■ TASK REQUIREMENTS:
For the word "linear", report how many lines of the records below contain it, and nothing more.

■ DATA EXTRACT:
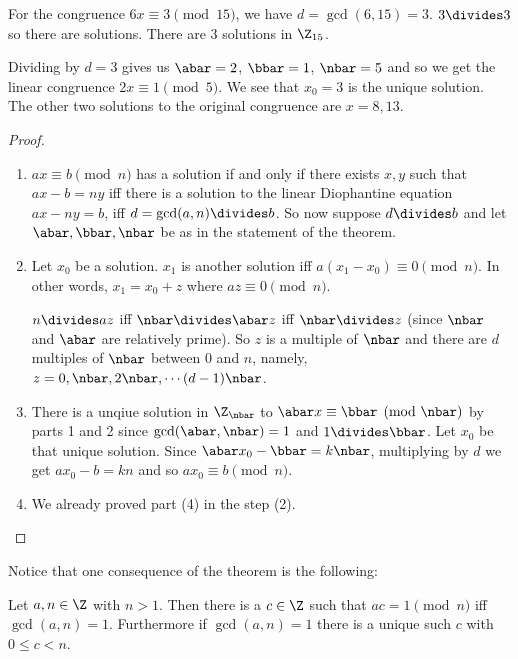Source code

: \documentclass[oneside,12pt]{amsart}
\begin{document}
\begin{example}
For the congruence $6x \equiv 3 \pmod{15}$, we have $d=\gcd(6, 15) = 3$. $3\divides 3$ so there
are solutions. There are 3 solutions in $\Z_{15}$.

Dividing by $d=3$ gives us $\abar=2$, $\bbar= 1$, $\nbar= 5$ and so we get
the linear congruence $2x \equiv 1 \pmod{5}$. We see that $x_0=3$ is the unique
solution. The other two solutions to the original congruence are $x=8,13$.
\end{example}

\begin{proof}
\begin{enumerate}
\item $ax\equiv b \pmod n$ has a solution if and only if there exists $x,y$ such that
$ax - b = ny$ iff there is a solution to the linear Diophantine equation $ax - ny = b$,
iff $d= \gcd(a,n) \divides b$. So now suppose $d\divides b$ and let $\abar,\bbar,\nbar$
be as in the statement of the theorem.
\item Let $x_0$ be a solution. $x_1$ is another solution iff $a(x_1 - x_0) \equiv 0 \pmod n$.
In other words, $x_1 = x_0 + z$ where $az \equiv 0 \pmod n$.

$n\divides az$ iff $\nbar\divides \abar z$ iff $\nbar\divides z$ (since $\nbar$ and $\abar$ are relatively prime). 
So $z$ is a multiple of $\nbar$ and there are $d$ multiples of $\nbar$ between $0$ and $n$, namely,
$z=0,\nbar,2\nbar,\cdots (d-1)\nbar$.

\item There is a unqiue solution in $\Z_{\nbar}$ to $\abar x \equiv \bbar \pmod \nbar$ by parts 1 and 2
since $\gcd(\abar,\nbar) = 1$ and $1\divides \bbar$. Let $x_0$ be that unique solution.
Since $\abar x_0 -\bbar = k\nbar$, multiplying by $d$ we get $ax_0 - b = kn$ and so
$ax_0 \equiv b \pmod n$.

\item We already proved part (4) in the step (2).
\end{enumerate}
\end{proof}

Notice that one consequence of the theorem is the following:

\begin{corollary}
Let $a,n\in \Z$ with $n>1$. Then there is a $c\in\Z$ such that $ac=1 \pmod n$ iff $\gcd(a,n) = 1$. Furthermore if $\gcd(a,n)=1$
there is a unique such $c$ with $0\leq c < n$.
\end{corollary}
\end{document}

■ YOUR RESPONSE:
2